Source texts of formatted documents
===============

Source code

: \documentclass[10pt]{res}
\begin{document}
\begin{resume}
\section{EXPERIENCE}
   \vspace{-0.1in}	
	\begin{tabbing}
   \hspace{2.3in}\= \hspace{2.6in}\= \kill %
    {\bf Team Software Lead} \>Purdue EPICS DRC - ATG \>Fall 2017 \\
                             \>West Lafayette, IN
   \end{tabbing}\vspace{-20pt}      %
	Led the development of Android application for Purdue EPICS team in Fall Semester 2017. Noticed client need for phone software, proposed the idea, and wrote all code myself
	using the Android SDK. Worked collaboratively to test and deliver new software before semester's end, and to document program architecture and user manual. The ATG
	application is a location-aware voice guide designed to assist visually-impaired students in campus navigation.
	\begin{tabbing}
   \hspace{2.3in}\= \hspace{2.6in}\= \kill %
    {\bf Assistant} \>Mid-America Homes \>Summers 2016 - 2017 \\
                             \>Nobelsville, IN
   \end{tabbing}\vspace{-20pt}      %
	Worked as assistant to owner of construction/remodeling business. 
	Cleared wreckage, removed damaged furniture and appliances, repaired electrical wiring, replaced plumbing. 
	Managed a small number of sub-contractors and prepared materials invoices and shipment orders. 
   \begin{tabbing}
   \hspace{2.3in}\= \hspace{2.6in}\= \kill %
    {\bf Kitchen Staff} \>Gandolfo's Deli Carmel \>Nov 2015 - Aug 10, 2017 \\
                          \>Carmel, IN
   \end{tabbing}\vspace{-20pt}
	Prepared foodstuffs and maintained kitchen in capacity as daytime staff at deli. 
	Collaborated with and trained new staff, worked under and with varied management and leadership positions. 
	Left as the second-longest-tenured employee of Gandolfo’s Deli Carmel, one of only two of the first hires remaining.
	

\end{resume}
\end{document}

===============

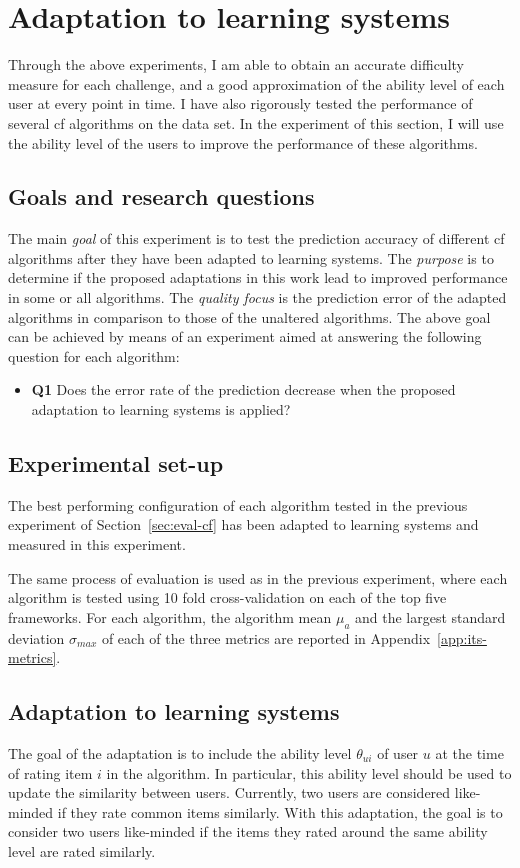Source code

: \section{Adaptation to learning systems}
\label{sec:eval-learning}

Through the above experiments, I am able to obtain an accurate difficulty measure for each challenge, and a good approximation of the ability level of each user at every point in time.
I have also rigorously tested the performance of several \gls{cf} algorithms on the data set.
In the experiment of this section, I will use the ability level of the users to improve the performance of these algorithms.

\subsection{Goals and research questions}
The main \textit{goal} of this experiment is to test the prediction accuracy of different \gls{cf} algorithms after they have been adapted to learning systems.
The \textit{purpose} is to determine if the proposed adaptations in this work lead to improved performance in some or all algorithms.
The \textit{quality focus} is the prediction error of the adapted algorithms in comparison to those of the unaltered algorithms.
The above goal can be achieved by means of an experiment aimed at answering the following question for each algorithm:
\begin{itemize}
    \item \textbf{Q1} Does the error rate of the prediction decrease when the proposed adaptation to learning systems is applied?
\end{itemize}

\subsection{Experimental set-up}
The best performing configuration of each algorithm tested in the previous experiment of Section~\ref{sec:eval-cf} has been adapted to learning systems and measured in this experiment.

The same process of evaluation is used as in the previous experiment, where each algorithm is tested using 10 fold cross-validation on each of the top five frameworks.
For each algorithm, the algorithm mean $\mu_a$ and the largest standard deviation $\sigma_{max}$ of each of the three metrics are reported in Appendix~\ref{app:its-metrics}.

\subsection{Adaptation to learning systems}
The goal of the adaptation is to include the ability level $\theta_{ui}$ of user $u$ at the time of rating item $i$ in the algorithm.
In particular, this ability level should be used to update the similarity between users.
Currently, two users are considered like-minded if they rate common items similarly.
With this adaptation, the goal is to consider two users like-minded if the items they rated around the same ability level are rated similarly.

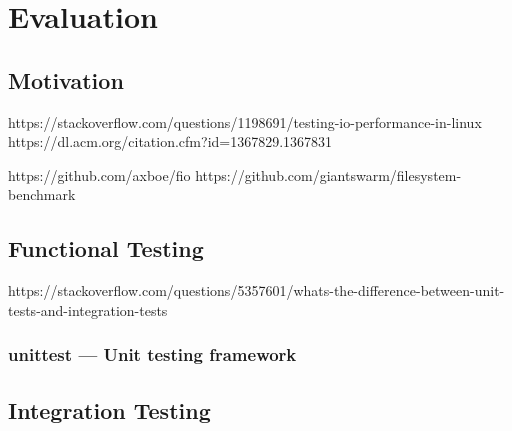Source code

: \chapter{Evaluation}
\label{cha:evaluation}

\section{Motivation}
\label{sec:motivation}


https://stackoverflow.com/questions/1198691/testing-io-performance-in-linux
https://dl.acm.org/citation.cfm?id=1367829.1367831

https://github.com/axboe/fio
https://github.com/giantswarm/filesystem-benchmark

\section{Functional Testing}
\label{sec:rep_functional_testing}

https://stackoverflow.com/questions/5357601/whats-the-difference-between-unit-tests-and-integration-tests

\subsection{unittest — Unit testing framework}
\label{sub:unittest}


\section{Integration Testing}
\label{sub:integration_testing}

===============

● **WHAT TO WORK ON**
For every line above that has "Carmel" in it, copy the line.

● **RESULT**
    {\bf Kitchen Staff} \>Gandolfo's Deli Carmel \>Nov 2015 - Aug 10, 2017 \\
                          \>Carmel, IN
	Left as the second-longest-tenured employee of Gandolfo’s Deli Carmel, one of only two of the first hires remaining.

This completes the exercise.